- WHAT THE TASK ASKS
Each entry should be printed exactly, with its images omitted.
(MATERIALS PROVIDED begins)
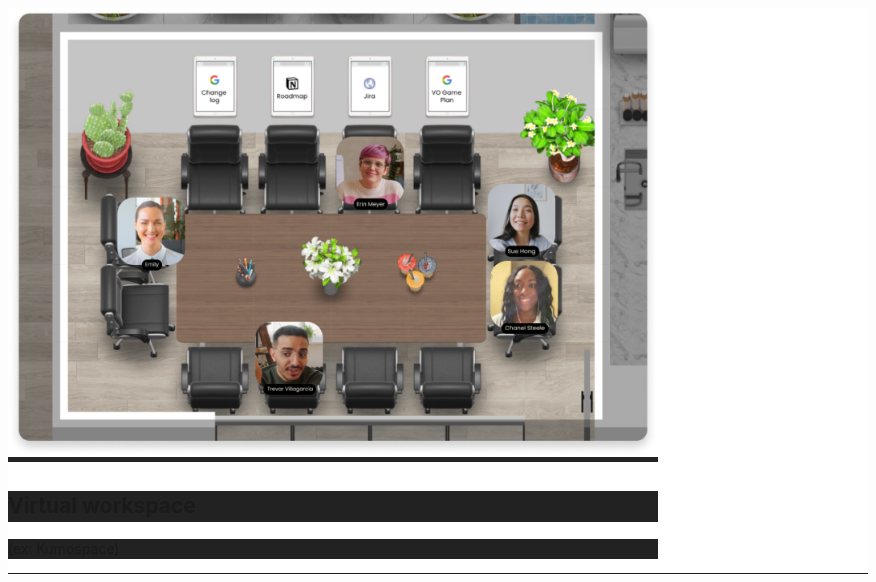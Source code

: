 ![bg](./assets/kumo.png)

## Virtual workspace
(ex:  Kumospace)

---

<style scoped>
h1, h2, ul, p {
  background: #000D;
  width: 650px;
}

</style>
(MATERIALS PROVIDED ends)
- RESPONSE
Source code

: ![bg](./assets/kumo.png)

## Virtual workspace
(ex:  Kumospace)

---

<style scoped>
h1, h2, ul, p {
  background: #000D;
  width: 650px;
}

</style>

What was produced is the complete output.